Once they were moving, Harness recalls seeing so people giving others CPR, orderly lines making their way down the stairs instead of shoving by, and people helping carry those who could not walk.
“I kept going, and it was around the fifth floor that I saw the first set of firefighters going up. That is a moment that I will never forget,” said Harness. “Looking at the faces of heroes who climb to their death so that myself and thousands of other people that they did not know had to a pathway out.”
Harness finally made it to the ground floor and started making his way outside.
“I thought I was free, I thought I was clear, but our tower had so much debris falling that it was falling on people and killing them. For the first time, I saw bodies being pulled in from the street with newspapers on top of the people, with their clothing burnt their skin, and triage right there on the spot. So I just entered from a beautiful marble lobby into a war zone,” said Harness.
He says he ran back to another staircase that brought him to building one, and exited out of that lobby. Once outside, he says he did not know what else to do but to run.

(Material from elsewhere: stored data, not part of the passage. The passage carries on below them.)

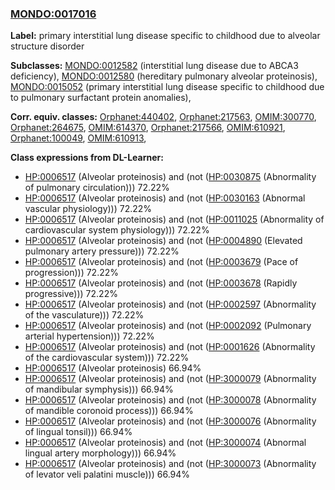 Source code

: 
### [MONDO:0017016](http://purl.obolibrary.org/obo/MONDO_0017016)
**Label:** primary interstitial lung disease specific to childhood due to alveolar structure disorder

**Subclasses:** [MONDO:0012582](http://purl.obolibrary.org/obo/MONDO_0012582) (interstitial lung disease due to ABCA3 deficiency), [MONDO:0012580](http://purl.obolibrary.org/obo/MONDO_0012580) (hereditary pulmonary alveolar proteinosis), [MONDO:0015052](http://purl.obolibrary.org/obo/MONDO_0015052) (primary interstitial lung disease specific to childhood due to pulmonary surfactant protein anomalies), 

**Corr. equiv. classes:** [Orphanet:440402](http://www.orpha.net/ORDO/Orphanet_440402), [Orphanet:217563](http://www.orpha.net/ORDO/Orphanet_217563), [OMIM:300770](http://purl.obolibrary.org/obo/OMIM_300770), [Orphanet:264675](http://www.orpha.net/ORDO/Orphanet_264675), [OMIM:614370](http://purl.obolibrary.org/obo/OMIM_614370), [Orphanet:217566](http://www.orpha.net/ORDO/Orphanet_217566), [OMIM:610921](http://purl.obolibrary.org/obo/OMIM_610921), [Orphanet:100049](http://www.orpha.net/ORDO/Orphanet_100049), [OMIM:610913](http://purl.obolibrary.org/obo/OMIM_610913), 

**Class expressions from DL-Learner:**

- [HP:0006517](http://purl.obolibrary.org/obo/HP_0006517) (Alveolar proteinosis) and (not ([HP:0030875](http://purl.obolibrary.org/obo/HP_0030875) (Abnormality of pulmonary circulation))) 72.22%
- [HP:0006517](http://purl.obolibrary.org/obo/HP_0006517) (Alveolar proteinosis) and (not ([HP:0030163](http://purl.obolibrary.org/obo/HP_0030163) (Abnormal vascular physiology))) 72.22%
- [HP:0006517](http://purl.obolibrary.org/obo/HP_0006517) (Alveolar proteinosis) and (not ([HP:0011025](http://purl.obolibrary.org/obo/HP_0011025) (Abnormality of cardiovascular system physiology))) 72.22%
- [HP:0006517](http://purl.obolibrary.org/obo/HP_0006517) (Alveolar proteinosis) and (not ([HP:0004890](http://purl.obolibrary.org/obo/HP_0004890) (Elevated pulmonary artery pressure))) 72.22%
- [HP:0006517](http://purl.obolibrary.org/obo/HP_0006517) (Alveolar proteinosis) and (not ([HP:0003679](http://purl.obolibrary.org/obo/HP_0003679) (Pace of progression))) 72.22%
- [HP:0006517](http://purl.obolibrary.org/obo/HP_0006517) (Alveolar proteinosis) and (not ([HP:0003678](http://purl.obolibrary.org/obo/HP_0003678) (Rapidly progressive))) 72.22%
- [HP:0006517](http://purl.obolibrary.org/obo/HP_0006517) (Alveolar proteinosis) and (not ([HP:0002597](http://purl.obolibrary.org/obo/HP_0002597) (Abnormality of the vasculature))) 72.22%
- [HP:0006517](http://purl.obolibrary.org/obo/HP_0006517) (Alveolar proteinosis) and (not ([HP:0002092](http://purl.obolibrary.org/obo/HP_0002092) (Pulmonary arterial hypertension))) 72.22%
- [HP:0006517](http://purl.obolibrary.org/obo/HP_0006517) (Alveolar proteinosis) and (not ([HP:0001626](http://purl.obolibrary.org/obo/HP_0001626) (Abnormality of the cardiovascular system))) 72.22%
- [HP:0006517](http://purl.obolibrary.org/obo/HP_0006517) (Alveolar proteinosis) 66.94%
- [HP:0006517](http://purl.obolibrary.org/obo/HP_0006517) (Alveolar proteinosis) and (not ([HP:3000079](http://purl.obolibrary.org/obo/HP_3000079) (Abnormality of mandibular symphysis))) 66.94%
- [HP:0006517](http://purl.obolibrary.org/obo/HP_0006517) (Alveolar proteinosis) and (not ([HP:3000078](http://purl.obolibrary.org/obo/HP_3000078) (Abnormality of mandible coronoid process))) 66.94%
- [HP:0006517](http://purl.obolibrary.org/obo/HP_0006517) (Alveolar proteinosis) and (not ([HP:3000076](http://purl.obolibrary.org/obo/HP_3000076) (Abnormality of lingual tonsil))) 66.94%
- [HP:0006517](http://purl.obolibrary.org/obo/HP_0006517) (Alveolar proteinosis) and (not ([HP:3000074](http://purl.obolibrary.org/obo/HP_3000074) (Abnormal lingual artery morphology))) 66.94%
- [HP:0006517](http://purl.obolibrary.org/obo/HP_0006517) (Alveolar proteinosis) and (not ([HP:3000073](http://purl.obolibrary.org/obo/HP_3000073) (Abnormality of levator veli palatini muscle))) 66.94%


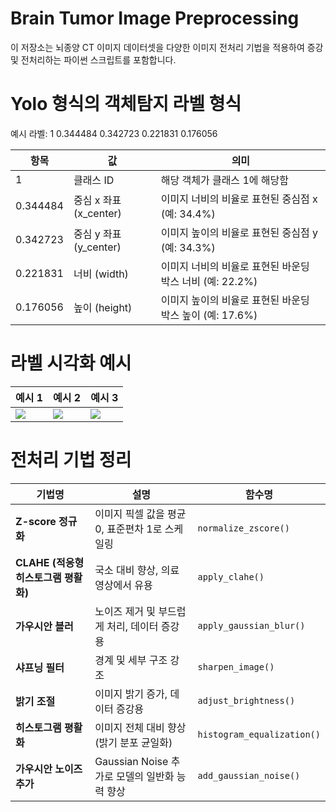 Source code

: 
# Brain Tumor Image Preprocessing

이 저장소는 뇌종양 CT 이미지 데이터셋을 다양한 이미지 전처리 기법을 적용하여 증강 및 전처리하는 파이썬 스크립트를 포함합니다.


# Yolo 형식의 객체탐지 라벨 형식
예시 라벨: 1 0.344484 0.342723 0.221831 0.176056

| 항목             | 값                   | 의미                                                      |
|----------------|--------------------|---------------------------------------------------------|
| 1              | 클래스 ID           | 해당 객체가 클래스 1에 해당함                               |
| 0.344484       | 중심 x 좌표 (x_center) | 이미지 너비의 비율로 표현된 중심점 x (예: 34.4%)               |
| 0.342723       | 중심 y 좌표 (y_center) | 이미지 높이의 비율로 표현된 중심점 y (예: 34.3%)               |
| 0.221831       | 너비 (width)         | 이미지 너비의 비율로 표현된 바운딩 박스 너비 (예: 22.2%)         |
| 0.176056       | 높이 (height)        | 이미지 높이의 비율로 표현된 바운딩 박스 높이 (예: 17.6%)         |



# 라벨 시각화 예시


| 예시 1 | 예시 2 | 예시 3 |
|--------|--------|--------|
| ![](rabel1.jpg) | ![](rabel2.jpg) | ![](rabel3.jpg) |




# 전처리 기법 정리

| 기법명                       | 설명                               | 함수명                        |
| ------------------------- | -------------------------------- | -------------------------- |
| **Z-score 정규화**           | 이미지 픽셀 값을 평균 0, 표준편차 1로 스케일링     | `normalize_zscore()`       |
| **CLAHE (적응형 히스토그램 평활화)** | 국소 대비 향상, 의료 영상에서 유용             | `apply_clahe()`            |
| **가우시안 블러**               | 노이즈 제거 및 부드럽게 처리, 데이터 증강용        | `apply_gaussian_blur()`    |
| **샤프닝 필터**                | 경계 및 세부 구조 강조                    | `sharpen_image()`          |
| **밝기 조절**                 | 이미지 밝기 증가, 데이터 증강용               | `adjust_brightness()`      |
| **히스토그램 평활화**             | 이미지 전체 대비 향상 (밝기 분포 균일화)         | `histogram_equalization()` |
| **가우시안 노이즈 추가**           | Gaussian Noise 추가로 모델의 일반화 능력 향상 | `add_gaussian_noise()`     |

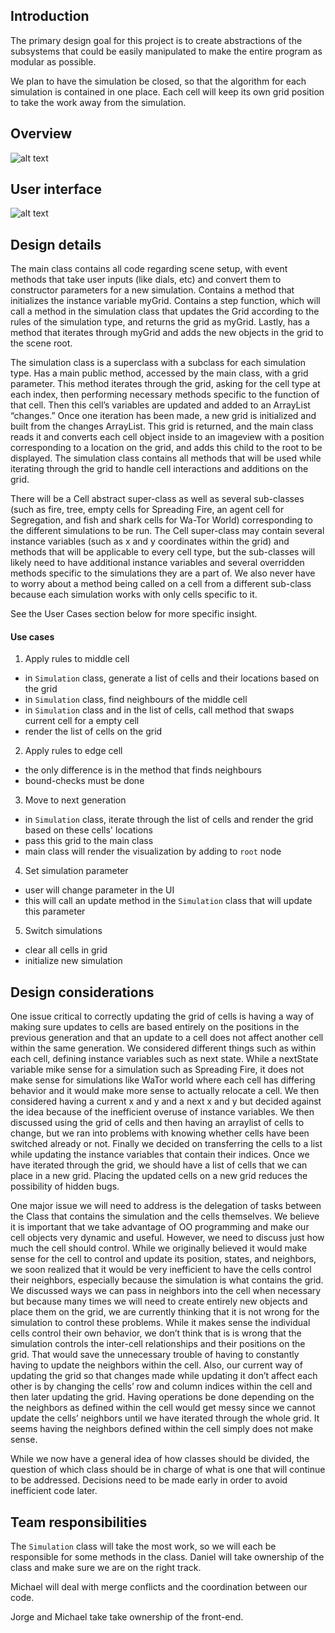 ## Introduction

The primary design goal for this project is to create abstractions of
the subsystems that could be easily manipulated to make the entire
program as modular as possible.

We plan to have the simulation be closed, so that the algorithm for
each simulation is contained in one place. Each cell will keep its
own grid position to take the work away from the simulation.

## Overview

![alt text](https://coursework.cs.duke.edu/compsci308_2019spring/cellsociety_team14/blob/master/doc/class_layout.png "class layout text")


## User interface

![alt text](https://coursework.cs.duke.edu/compsci308_2019spring/cellsociety_team14/blob/master/doc/user_interface_plan.jpeg "Plan text")

## Design details

The main class contains all code regarding scene setup, with event methods that take user inputs (like dials, etc) and convert them to constructor parameters for a new simulation. Contains a method that initializes the instance variable myGrid. Contains a step function, which will call a method in the simulation class that updates the Grid according to the rules of the simulation type, and returns the grid as myGrid. Lastly, has a method that iterates through myGrid and adds the new objects in the grid to the scene root.

The simulation class is a superclass with a subclass for each simulation type. Has a main public method, accessed by the main class, with a grid parameter. This method iterates through the grid, asking for the cell type at each index, then performing necessary methods specific to the function of that cell.  Then this cell’s variables are updated and added to an ArrayList “changes.” Once one iteration has been made, a new grid is initialized and built from the changes ArrayList. This grid is returned, and the main class reads it and converts each cell object inside to an imageview with a position corresponding to a location on the grid, and adds this child to the root to be displayed. The simulation class contains all methods that will be used while iterating through the grid to handle cell interactions and additions on the grid.  

There will be a Cell abstract super-class as well as several sub-classes (such as fire, tree, empty cells for Spreading Fire, an agent cell for Segregation, and fish and shark cells for Wa-Tor World) corresponding to the different simulations to be run. The Cell super-class may contain several instance variables (such as x and y coordinates within the grid) and methods that will be applicable to every cell type, but the sub-classes will likely need to have additional instance variables and several overridden methods specific to the simulations they are a part of. We also never have to worry about a method being called on a cell from a different sub-class because each simulation works with only cells specific to it.

See the User Cases section below for more specific insight.


#### Use cases
1) Apply rules to middle cell
- in `Simulation` class, generate a list of cells and their locations based on the grid
- in `Simulation` class, find neighbours of the middle cell
- in `Simulation` class and in the list of cells, call method that swaps current cell for a empty cell
- render the list of cells on the grid

2) Apply rules to edge cell
- the only difference is in the method that finds neighbours
- bound-checks must be done

3) Move to next generation
- in `Simulation` class, iterate through the list of cells and render the grid based on these cells' locations
- pass this grid to the main class
- main class will render the visualization by adding to `root` node

4) Set simulation parameter
- user will change parameter in the UI
- this will call an update method in the `Simulation` class that will update this parameter

5) Switch simulations
- clear all cells in grid
- initialize new simulation

## Design considerations

One issue critical to correctly updating the grid of cells is having a way of making sure updates to cells are based entirely on the positions in the previous generation and that an update to a cell does not affect another cell within the same generation. We considered different things such as within each cell, defining instance variables such as next state. While a nextState variable mike sense for a simulation such as Spreading Fire, it does not make sense for simulations like WaTor world where each cell has differing behavior and it would make more sense to actually relocate a cell. We then considered having a current x and y and a next x and y but decided against the idea because of the inefficient overuse of instance variables. We then discussed using the grid of cells and then having an arraylist of cells to change, but we ran into problems with knowing whether cells have been switched already or not. Finally we decided on transferring the cells to a list while updating the instance variables that contain their indices. Once we have iterated through the grid, we should have a list of cells that we can place in a new grid. Placing the updated cells on a new grid reduces the possibility of hidden bugs.


One major issue we will need to address is the delegation of tasks between the Class that contains the simulation and the cells themselves. We believe it is important that we take advantage of OO programming and make our cell objects very dynamic and useful. However, we need to discuss just how much the cell should control. While we originally believed it would make sense for the cell to control and update its position, states, and neighbors, we soon realized that it would be very inefficient to have the cells control their neighbors, especially because the simulation is what contains the grid. We discussed ways we can pass in neighbors into the cell when necessary but because many times we will need to create entirely new objects and place them on the grid, we are currently thinking that it is not wrong for the simulation to control these problems. While it makes sense the individual cells control their own behavior, we don’t think that is is wrong that the simulation controls the inter-cell relationships and their positions on the grid. That would save the unnecessary trouble of having to constantly having to update the neighbors within the cell. Also, our current way of updating the grid so that changes made while updating it don’t affect each other is by changing the cells’ row and column indices within the cell and then later updating the grid. Having operations be done depending on the the neighbors as defined within the cell would get messy since we cannot update the cells’ neighbors until we have iterated through the whole grid. It seems having the neighbors defined within the cell simply does not make sense.


While we now have a general idea of how classes should be divided, the question of which class should be in charge of what is one that will continue to be addressed. Decisions need to be made early in order to avoid inefficient code later.


## Team responsibilities

The `Simulation` class will take the most work, so we will each be responsible for some methods in the class. Daniel will take ownership of the class and make sure we are on the right track.

Michael will deal with merge conflicts and the coordination between our code.

Jorge and Michael take take ownership of the front-end.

“And then I looked back and realized it was the floors landing on each other as the air was just moving out of each floor in the collapse of the building, and dust begins to stream out after me as I run,” said Harness.
He was able to make it back to his hotel thanks to a woman who helped him find it.
Now, 20 years later, Harness shares his story to keep the human aspect of that day alive. He is a professor at Texas A&M, and every year he says he tells his story to his students. He says he now has students who were not even alive when this happened.
As the anniversary of that fateful day approaches, Harness says he continues to live his life as a gift. He says he hopes everyone can, no matter how hard life can get, because we never know what could happen next.
“I hope we remember about 9/11 it’s not just terrorism but that we remember the heroism,” said Harness. “I look forward to that unity in the midst of trial and tragedy, and that is what I hope we find for the next 20 years together.”